* Extracted material:

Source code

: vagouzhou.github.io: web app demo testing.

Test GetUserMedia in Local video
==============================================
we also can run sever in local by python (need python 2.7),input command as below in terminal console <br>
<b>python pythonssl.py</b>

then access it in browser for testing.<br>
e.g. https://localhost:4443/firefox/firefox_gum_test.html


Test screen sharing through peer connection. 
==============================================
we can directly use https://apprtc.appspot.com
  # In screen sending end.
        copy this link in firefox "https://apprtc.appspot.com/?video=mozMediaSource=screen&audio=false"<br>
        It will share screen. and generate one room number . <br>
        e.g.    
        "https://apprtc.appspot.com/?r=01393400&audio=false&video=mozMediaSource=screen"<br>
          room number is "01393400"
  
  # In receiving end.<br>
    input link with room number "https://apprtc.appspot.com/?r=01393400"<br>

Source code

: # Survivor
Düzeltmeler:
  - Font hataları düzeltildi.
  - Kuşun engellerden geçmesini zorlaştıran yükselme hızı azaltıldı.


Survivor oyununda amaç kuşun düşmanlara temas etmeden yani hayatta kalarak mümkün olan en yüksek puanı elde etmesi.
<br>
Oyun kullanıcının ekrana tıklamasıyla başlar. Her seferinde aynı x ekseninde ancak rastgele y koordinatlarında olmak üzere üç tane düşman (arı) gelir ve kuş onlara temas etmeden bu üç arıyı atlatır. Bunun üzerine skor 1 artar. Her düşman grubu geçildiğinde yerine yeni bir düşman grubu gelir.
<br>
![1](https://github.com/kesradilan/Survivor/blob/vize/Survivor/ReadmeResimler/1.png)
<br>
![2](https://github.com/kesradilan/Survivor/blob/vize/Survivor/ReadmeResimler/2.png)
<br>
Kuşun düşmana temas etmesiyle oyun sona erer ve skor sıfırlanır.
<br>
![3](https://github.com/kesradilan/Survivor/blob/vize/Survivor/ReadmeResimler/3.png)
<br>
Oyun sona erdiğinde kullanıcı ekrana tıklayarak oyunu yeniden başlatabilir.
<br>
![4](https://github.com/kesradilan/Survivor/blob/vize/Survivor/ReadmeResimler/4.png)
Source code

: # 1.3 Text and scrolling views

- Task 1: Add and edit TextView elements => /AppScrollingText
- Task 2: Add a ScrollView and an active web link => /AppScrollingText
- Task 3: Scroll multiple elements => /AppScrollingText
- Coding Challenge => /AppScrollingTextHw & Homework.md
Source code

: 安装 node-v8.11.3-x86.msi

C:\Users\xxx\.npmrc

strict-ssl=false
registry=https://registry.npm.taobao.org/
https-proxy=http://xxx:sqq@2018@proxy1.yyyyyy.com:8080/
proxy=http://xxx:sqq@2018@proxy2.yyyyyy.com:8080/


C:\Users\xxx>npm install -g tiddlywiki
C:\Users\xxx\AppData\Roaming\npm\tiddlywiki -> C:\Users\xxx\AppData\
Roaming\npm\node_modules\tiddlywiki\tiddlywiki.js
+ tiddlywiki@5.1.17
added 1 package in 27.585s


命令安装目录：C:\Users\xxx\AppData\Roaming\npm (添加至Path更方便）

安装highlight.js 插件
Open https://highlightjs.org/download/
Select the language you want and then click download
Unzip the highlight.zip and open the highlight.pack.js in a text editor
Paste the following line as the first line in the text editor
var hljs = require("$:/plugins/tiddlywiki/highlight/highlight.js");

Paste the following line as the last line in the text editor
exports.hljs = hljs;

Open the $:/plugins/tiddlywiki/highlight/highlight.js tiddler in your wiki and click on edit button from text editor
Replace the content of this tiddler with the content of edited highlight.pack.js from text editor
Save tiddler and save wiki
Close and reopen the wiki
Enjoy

* Exercise instructions: Using the data above, repeat exactly the lines that begin at the line with "命令安装目录：C:\User" and end at the line with "Open the $:/plugins/tiddlywiki/highlight/highlight.js", both ends included.

* Exercise result:
命令安装目录：C:\Users\xxx\AppData\Roaming\npm (添加至Path更方便）

安装highlight.js 插件
Open https://highlightjs.org/download/
Select the language you want and then click download
Unzip the highlight.zip and open the highlight.pack.js in a text editor
Paste the following line as the first line in the text editor
var hljs = require("$:/plugins/tiddlywiki/highlight/highlight.js");

Paste the following line as the last line in the text editor
exports.hljs = hljs;

Open the $:/plugins/tiddlywiki/highlight/highlight.js tiddler in your wiki and click on edit button from text editor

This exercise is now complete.